== Segment start ==
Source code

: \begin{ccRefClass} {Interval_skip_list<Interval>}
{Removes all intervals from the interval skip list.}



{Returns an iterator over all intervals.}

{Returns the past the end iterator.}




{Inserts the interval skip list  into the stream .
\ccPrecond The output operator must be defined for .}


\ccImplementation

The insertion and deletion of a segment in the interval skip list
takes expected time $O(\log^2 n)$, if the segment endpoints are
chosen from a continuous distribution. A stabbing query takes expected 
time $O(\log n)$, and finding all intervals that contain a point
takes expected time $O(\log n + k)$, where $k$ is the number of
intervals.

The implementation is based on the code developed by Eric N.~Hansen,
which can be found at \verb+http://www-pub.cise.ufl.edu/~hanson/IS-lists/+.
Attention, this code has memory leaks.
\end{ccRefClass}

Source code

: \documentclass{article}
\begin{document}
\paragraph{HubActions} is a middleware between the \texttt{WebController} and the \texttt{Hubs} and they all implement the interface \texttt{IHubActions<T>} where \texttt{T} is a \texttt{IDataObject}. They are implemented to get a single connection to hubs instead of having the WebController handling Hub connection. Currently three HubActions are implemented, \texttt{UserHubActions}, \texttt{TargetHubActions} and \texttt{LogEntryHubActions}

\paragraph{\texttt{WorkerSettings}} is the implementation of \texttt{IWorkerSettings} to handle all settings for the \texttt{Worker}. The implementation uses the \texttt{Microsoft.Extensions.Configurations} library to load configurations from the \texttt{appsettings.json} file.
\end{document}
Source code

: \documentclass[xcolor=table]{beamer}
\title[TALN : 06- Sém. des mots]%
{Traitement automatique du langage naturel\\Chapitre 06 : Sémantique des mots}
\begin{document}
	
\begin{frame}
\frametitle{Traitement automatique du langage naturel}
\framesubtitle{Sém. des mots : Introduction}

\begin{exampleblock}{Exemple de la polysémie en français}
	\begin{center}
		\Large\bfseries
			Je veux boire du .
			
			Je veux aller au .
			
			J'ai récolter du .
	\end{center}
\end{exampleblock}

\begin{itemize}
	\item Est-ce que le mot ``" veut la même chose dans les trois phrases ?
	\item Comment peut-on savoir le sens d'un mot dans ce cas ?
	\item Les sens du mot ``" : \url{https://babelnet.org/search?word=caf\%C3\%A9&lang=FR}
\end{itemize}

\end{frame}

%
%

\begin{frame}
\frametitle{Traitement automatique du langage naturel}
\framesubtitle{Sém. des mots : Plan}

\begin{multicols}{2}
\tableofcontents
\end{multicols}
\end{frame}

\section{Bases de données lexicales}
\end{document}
== Segment end ==
== Segment start ==
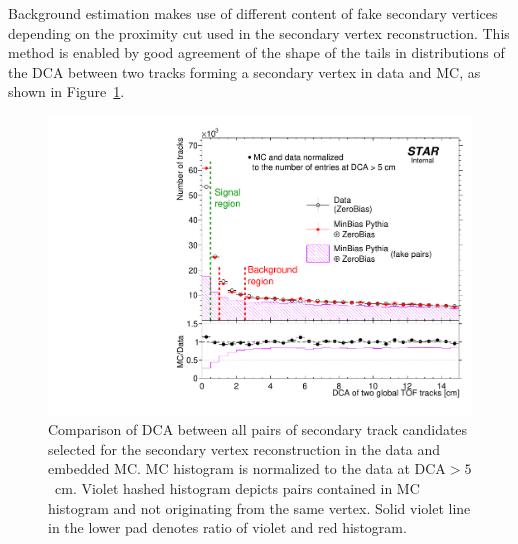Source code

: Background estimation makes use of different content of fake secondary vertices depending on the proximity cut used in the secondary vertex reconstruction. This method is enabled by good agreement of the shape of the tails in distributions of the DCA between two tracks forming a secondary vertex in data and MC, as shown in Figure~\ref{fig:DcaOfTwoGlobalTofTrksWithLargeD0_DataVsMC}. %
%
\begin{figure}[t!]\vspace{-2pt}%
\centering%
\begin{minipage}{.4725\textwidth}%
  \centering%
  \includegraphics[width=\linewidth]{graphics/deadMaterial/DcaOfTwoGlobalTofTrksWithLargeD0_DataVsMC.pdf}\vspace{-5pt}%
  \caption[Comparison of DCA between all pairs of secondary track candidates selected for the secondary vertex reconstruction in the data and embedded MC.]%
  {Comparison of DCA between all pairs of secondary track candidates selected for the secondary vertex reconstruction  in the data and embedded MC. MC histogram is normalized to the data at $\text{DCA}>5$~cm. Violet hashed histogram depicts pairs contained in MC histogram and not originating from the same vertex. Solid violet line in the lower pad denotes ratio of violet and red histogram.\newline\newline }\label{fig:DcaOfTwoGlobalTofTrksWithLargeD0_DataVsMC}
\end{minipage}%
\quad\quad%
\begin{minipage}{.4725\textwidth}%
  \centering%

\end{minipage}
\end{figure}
== Segment end ==
== Segment start ==
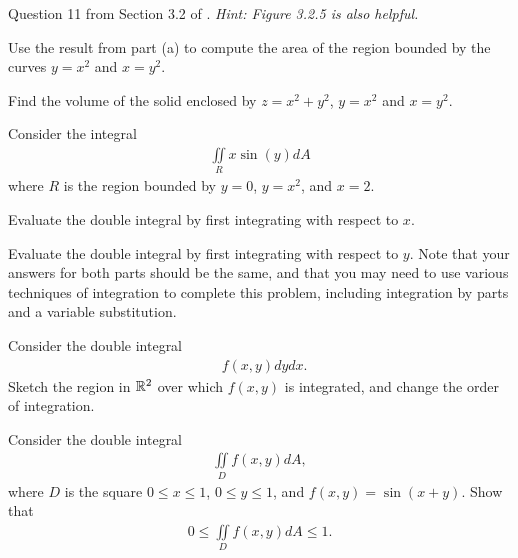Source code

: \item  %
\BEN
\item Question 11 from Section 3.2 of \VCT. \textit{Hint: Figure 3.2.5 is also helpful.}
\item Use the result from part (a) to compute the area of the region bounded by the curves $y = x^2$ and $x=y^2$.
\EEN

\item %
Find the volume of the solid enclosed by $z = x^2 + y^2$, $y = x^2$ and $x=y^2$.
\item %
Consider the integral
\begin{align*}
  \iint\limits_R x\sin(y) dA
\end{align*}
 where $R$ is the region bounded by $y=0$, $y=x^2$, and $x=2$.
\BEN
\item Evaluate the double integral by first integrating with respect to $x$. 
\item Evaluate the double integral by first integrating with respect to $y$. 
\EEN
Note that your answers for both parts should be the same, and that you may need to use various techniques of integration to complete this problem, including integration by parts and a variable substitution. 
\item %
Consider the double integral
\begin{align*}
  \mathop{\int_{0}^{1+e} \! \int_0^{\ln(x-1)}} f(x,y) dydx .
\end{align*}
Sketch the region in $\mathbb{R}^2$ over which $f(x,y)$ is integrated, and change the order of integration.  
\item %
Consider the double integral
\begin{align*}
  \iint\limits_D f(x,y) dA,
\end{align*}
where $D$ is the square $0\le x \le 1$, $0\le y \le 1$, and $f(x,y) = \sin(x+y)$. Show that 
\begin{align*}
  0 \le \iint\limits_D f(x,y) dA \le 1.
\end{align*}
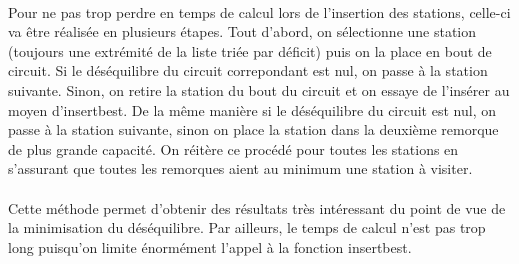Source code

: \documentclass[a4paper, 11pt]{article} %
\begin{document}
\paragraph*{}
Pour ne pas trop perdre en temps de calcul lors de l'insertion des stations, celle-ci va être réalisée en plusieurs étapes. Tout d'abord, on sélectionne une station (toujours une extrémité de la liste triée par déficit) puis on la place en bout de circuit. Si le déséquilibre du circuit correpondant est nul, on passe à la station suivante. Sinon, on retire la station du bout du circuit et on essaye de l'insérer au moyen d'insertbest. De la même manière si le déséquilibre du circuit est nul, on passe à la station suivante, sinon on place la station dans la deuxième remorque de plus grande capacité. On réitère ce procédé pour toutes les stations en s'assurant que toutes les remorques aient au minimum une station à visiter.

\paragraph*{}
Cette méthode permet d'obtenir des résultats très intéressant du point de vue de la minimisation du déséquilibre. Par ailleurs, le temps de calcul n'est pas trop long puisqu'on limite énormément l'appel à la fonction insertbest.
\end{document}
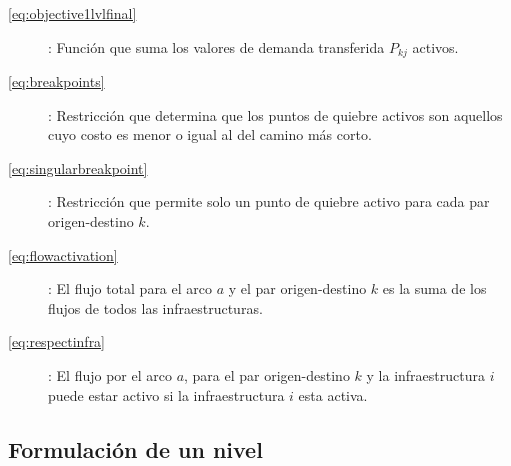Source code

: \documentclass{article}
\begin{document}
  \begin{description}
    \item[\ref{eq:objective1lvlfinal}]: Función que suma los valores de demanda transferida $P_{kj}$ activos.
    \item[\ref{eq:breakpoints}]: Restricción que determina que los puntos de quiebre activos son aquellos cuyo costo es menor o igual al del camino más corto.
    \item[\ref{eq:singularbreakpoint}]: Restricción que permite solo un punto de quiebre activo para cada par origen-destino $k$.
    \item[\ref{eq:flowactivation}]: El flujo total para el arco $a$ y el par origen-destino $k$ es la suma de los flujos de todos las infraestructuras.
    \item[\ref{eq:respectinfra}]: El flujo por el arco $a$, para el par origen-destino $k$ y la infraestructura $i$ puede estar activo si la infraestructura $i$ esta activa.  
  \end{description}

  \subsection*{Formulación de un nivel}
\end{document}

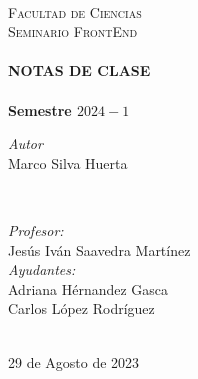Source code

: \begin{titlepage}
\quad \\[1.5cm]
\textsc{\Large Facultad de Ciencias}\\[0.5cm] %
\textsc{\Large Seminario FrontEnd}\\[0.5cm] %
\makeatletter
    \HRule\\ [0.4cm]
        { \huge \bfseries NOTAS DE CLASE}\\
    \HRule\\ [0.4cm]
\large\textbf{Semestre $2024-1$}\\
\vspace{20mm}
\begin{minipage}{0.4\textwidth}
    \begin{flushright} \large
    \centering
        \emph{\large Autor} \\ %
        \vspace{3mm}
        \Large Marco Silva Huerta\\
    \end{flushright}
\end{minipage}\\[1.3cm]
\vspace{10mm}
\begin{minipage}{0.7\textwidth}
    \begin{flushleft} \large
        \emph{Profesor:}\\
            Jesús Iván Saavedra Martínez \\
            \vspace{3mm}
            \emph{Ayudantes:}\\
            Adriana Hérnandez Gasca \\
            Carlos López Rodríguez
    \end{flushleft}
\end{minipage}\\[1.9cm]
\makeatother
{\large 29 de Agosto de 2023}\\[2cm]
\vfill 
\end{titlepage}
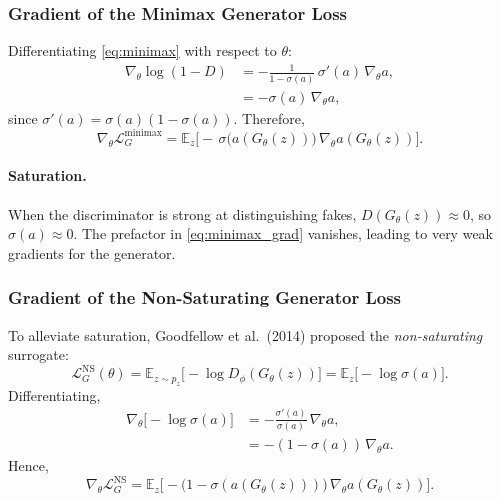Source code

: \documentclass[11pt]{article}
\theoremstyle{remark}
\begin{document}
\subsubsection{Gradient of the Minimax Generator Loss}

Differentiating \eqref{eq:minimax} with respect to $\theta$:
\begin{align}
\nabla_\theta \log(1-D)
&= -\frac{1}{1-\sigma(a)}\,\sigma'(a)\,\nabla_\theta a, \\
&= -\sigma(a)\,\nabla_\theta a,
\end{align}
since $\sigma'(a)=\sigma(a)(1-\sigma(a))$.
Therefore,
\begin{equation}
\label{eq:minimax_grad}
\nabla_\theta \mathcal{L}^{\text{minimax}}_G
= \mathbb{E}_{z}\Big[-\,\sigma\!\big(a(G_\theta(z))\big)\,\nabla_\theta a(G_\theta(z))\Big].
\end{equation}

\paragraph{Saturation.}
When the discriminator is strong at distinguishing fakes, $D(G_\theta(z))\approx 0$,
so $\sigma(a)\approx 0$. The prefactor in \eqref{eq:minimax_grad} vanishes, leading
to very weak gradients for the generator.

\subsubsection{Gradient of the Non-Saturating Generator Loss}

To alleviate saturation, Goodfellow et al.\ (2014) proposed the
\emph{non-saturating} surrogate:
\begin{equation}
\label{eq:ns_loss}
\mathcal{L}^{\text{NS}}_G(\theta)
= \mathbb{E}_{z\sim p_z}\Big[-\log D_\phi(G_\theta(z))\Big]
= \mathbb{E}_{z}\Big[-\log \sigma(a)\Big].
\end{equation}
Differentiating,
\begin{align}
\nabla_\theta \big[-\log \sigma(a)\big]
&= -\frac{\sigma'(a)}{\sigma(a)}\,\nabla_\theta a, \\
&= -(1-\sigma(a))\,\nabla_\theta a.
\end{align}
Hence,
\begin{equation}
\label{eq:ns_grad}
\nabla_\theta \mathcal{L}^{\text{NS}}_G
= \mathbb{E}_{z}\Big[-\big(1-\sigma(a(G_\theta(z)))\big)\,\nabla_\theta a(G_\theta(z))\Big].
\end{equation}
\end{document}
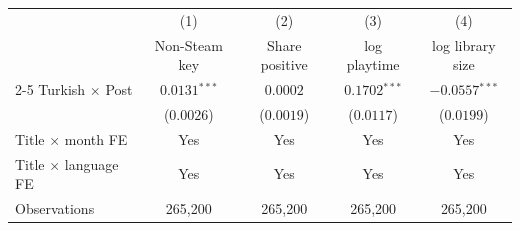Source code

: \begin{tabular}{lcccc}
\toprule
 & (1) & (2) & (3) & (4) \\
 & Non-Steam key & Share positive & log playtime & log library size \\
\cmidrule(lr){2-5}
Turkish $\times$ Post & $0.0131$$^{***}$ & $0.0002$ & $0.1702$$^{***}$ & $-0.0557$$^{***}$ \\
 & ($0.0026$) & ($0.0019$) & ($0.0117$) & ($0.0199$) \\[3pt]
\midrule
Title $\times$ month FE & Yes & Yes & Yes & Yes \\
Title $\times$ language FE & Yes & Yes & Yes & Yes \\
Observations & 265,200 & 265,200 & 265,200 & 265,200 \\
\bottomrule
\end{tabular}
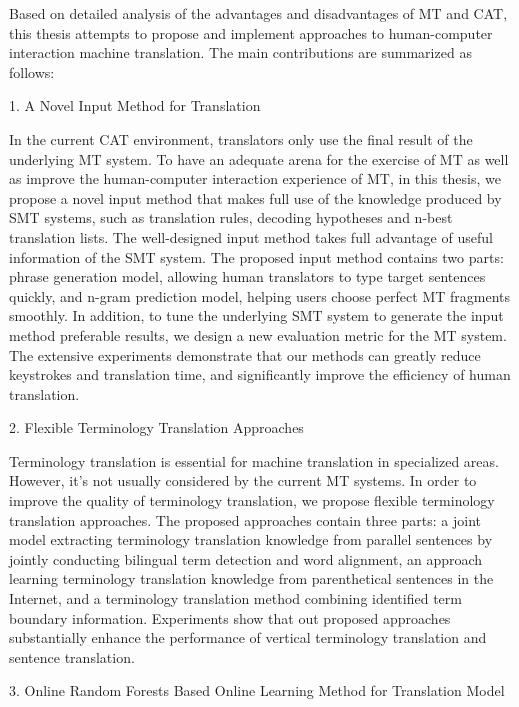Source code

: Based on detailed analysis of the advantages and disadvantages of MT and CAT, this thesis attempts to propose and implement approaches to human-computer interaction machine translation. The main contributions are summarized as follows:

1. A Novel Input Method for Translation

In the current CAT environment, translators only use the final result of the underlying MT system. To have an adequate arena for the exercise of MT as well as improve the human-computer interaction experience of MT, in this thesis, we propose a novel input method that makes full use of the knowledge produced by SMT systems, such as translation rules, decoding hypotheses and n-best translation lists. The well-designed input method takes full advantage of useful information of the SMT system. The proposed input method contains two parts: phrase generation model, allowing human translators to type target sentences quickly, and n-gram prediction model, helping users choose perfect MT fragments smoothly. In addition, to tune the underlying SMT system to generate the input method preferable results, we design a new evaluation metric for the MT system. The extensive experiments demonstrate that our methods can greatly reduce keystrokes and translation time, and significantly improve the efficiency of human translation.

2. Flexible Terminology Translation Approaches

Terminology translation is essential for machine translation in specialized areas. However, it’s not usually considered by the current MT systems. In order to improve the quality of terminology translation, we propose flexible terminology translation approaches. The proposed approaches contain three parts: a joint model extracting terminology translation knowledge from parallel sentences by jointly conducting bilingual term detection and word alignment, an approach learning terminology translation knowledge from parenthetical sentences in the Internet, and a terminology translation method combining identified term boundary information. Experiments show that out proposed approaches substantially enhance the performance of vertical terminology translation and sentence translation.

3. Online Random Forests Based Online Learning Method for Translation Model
== Segment end ==
■ **What this task involves**: Scan the material for the string "Evaluate". Copy each line where it appears.

■ **Task output**:
\item Evaluate the double integral by first integrating with respect to $x$. 
\item Evaluate the double integral by first integrating with respect to $y$. 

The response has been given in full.